(268) 光音XSB2 快速戦闘爆撃機
小川 利彦 案
発動機 光音UU2 液冷950馬力×4
全幅 15.20米
全長 13.80米
最大速度 850粁/時
降着速度 88粁/時
上昇力 6000米迄6分08秒
航続距離 2000粁
爆弾 500瓩×2
特長 フラップ兼エルロンを全翼に渉って備えた為、機動性極めて鋭敏にして又離着陸の際には発動機の後流を全フラップに受けるために最小速度は非常に少ない。又離着陸の際のエルロンはフラップの前方にある。又危険予防のために主翼前縁にスロット翼を附す。
「空」S15.10
石田 一朗の批評(S15.11)
1000馬力級を4台翼幅一杯に並べた様子は丁度発動機の化物と云った感じ。兎に角翼面荷重を大にして馬力荷重を小にすれば高速度は得られる事になる。併し乍ら着陸時に安全な低速をどうして得るかと云う問題を先ず解決せねばならない。本機はプロペラ後流が大迎角翼流の剥離を防止する作用あるを活かし、エルロン兼フラップの併用によってその際の高揚力を確保しようと云うのである。(265)の設計趣旨と対比して考えれば面白いであろう。

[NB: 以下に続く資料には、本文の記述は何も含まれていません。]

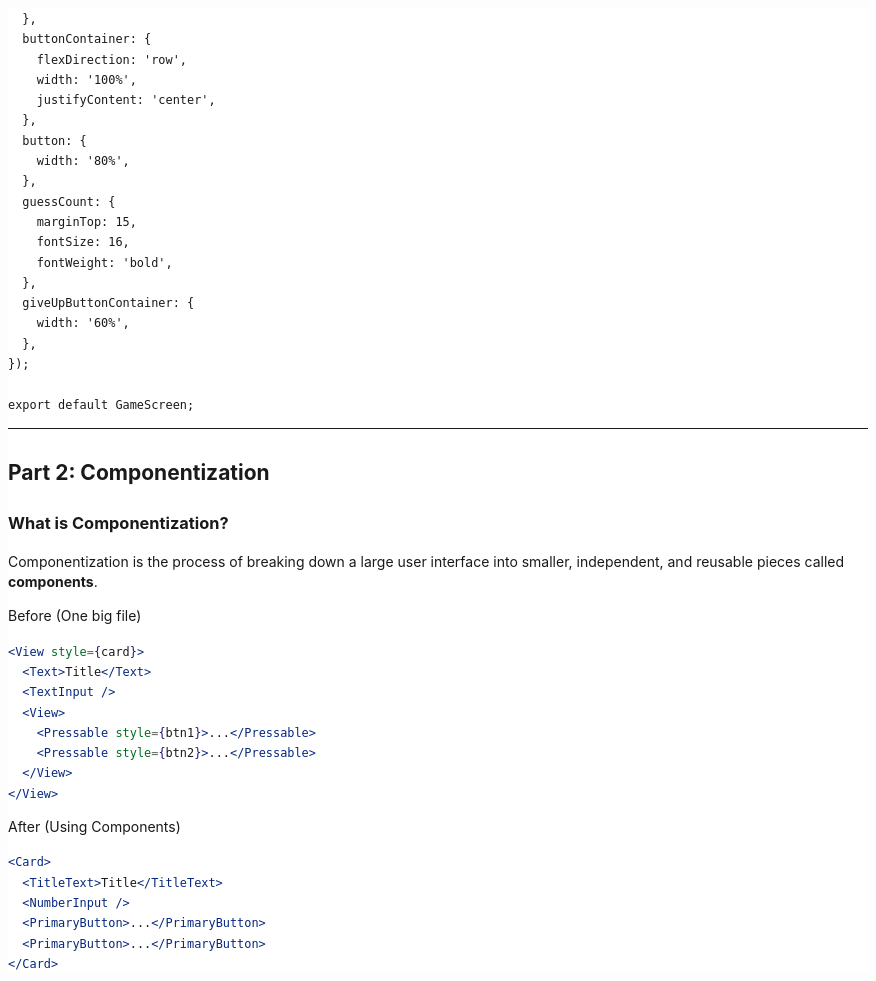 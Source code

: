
 ```tsx
  },
  buttonContainer: {
    flexDirection: 'row',
    width: '100%',
    justifyContent: 'center',
  },
  button: {
    width: '80%',
  },
  guessCount: {
    marginTop: 15,
    fontSize: 16,
    fontWeight: 'bold',
  },
  giveUpButtonContainer: {
    width: '60%',
  },
});

export default GameScreen;
```

---

## Part 2: Componentization

### What is Componentization?

Componentization is the process of breaking down a large user interface into smaller, independent, and reusable pieces called **components**.

Before (One big file) 
```jsx
<View style={card}>
  <Text>Title</Text>
  <TextInput />
  <View>
    <Pressable style={btn1}>...</Pressable>
    <Pressable style={btn2}>...</Pressable>
  </View>
</View>
```
After (Using Components)

```jsx
<Card>
  <TitleText>Title</TitleText>
  <NumberInput />
  <PrimaryButton>...</PrimaryButton>
  <PrimaryButton>...</PrimaryButton>
</Card>
```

プロペラ後流を翼幅全面に当てる試みはボラス機と称するものに見受けられた。乃ち翼の迎角がある程度以上になると失速と云って背面気流は剥離して夥しい攪乱流を生ずるに至る。そして高速機に適する翼断面程そうな訳で、容易な着陸速度がなかなか得られない事になる。然るに一度びプロペラでこなされ速度の高まった気流は大仰角にあっても剥離し難くなり、丁度スロット翼と同じ効果が得られるばかりでなく、緩速状態に於いて強い浮揚力を発生させるものである併し乍ら速度記録を更新する道が茲にあるとも思われない。
総督コメント
F104の思想をプロペラ機でやろうとすると、こういう形になるようなものか? とはいえ重量のある発動機を4基装備するわけであるから、その重量の分だけ翼強度も上げなければならないわけで、結果として本当に高速度が実現するかは疑問である。プロペラ後流を利用して揚力を稼ぐ方式は先見の明があって面白い。石田氏も最後で落としてくれて面白い(笑)。